You may have “put the cart before the horse.” All of the traffic in the world will not convert to business if your site isn’t ready for it.
You don’t have to be a designer to know when something is wrong on a website. If navigating the site is difficult and confusing, your site visitors will not stick around long enough to discover what you have to offer. If the site has outdated information and shows error pages, or is very amateur looking, potential customers are likely to lose trust. Studies show that it takes web visitors 10 seconds or less to judge whether they will stay with your website or move on.
In addition to visitors liking and trusting your website, Google and the other search engines need to “like it” too. In this case “like it” means respect it enough to rank it well. How do you earn the respect of Google? For one, your website needs to load promptly; Google has measured and judged website load time since 2011. Your website content should be well written and contain solid information. Your website needs to be mobile friendly. As of April 21, 2015, websites that are not mobile friendly started seeing drops in their Google rankings. This is because a site that is not mobile-friendly is not designed with the visitor in mind, and Google wants to deliver the best results to users.
A good website “converts”
A conversion is defined as persuading a website visitor to do something you want them to do. It can be any number of actions. Obvious ones would be filling out a contact form or or signing up for an email list. For an ecommerce site, completing a purchase is the most obvious conversion. But a conversion could also be something more subtle.
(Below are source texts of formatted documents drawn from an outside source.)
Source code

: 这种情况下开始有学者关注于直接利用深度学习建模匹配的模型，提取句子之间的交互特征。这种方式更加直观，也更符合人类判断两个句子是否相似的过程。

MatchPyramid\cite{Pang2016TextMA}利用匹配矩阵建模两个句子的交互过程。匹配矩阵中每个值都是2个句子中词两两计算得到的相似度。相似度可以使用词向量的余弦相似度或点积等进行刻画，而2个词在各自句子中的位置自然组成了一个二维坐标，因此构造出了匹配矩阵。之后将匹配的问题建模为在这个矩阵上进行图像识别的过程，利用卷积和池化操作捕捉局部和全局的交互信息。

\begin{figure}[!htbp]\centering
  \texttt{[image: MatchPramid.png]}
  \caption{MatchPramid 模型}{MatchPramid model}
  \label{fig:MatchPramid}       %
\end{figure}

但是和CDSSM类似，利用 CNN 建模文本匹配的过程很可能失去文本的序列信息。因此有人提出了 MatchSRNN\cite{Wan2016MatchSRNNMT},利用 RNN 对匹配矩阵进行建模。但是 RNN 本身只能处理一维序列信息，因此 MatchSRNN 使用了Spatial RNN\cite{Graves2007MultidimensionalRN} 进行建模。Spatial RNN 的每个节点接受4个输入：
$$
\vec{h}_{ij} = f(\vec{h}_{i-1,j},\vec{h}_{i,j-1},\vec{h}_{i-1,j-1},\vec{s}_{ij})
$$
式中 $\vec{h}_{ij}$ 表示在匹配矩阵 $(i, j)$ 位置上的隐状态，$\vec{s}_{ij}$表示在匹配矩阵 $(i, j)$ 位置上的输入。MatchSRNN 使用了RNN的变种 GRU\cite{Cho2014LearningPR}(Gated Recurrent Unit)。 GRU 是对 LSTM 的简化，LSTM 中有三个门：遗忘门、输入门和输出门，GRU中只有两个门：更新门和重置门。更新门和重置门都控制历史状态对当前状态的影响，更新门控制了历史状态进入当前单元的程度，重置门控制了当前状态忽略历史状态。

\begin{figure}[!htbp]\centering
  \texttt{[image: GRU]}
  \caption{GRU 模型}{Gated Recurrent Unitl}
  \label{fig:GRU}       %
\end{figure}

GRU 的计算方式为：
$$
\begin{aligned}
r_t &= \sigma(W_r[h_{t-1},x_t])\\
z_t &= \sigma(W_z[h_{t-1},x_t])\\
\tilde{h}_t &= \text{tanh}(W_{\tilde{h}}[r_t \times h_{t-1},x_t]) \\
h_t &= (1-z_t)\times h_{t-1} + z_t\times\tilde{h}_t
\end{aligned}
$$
Maybe you want your visitors to watch a video on your home page, request more information, or post a comment on your blog.
You should always be trying to boost your conversion rate. Websites without a solid design foundation—without a usable layout, clear and consistent navigation, reasonable load times, and a consistent design throughout pages and devices—are likely to work against your conversion rate. Fewer visitors are likely to trust an unsound and inconsistent website enough to engage with it to the point of a conversion.
So when you’re trying to improve the amount of business you get through digital efforts, don’t separate SEO and other steps you take to boost local visibility from the quality of your website. Everything works together.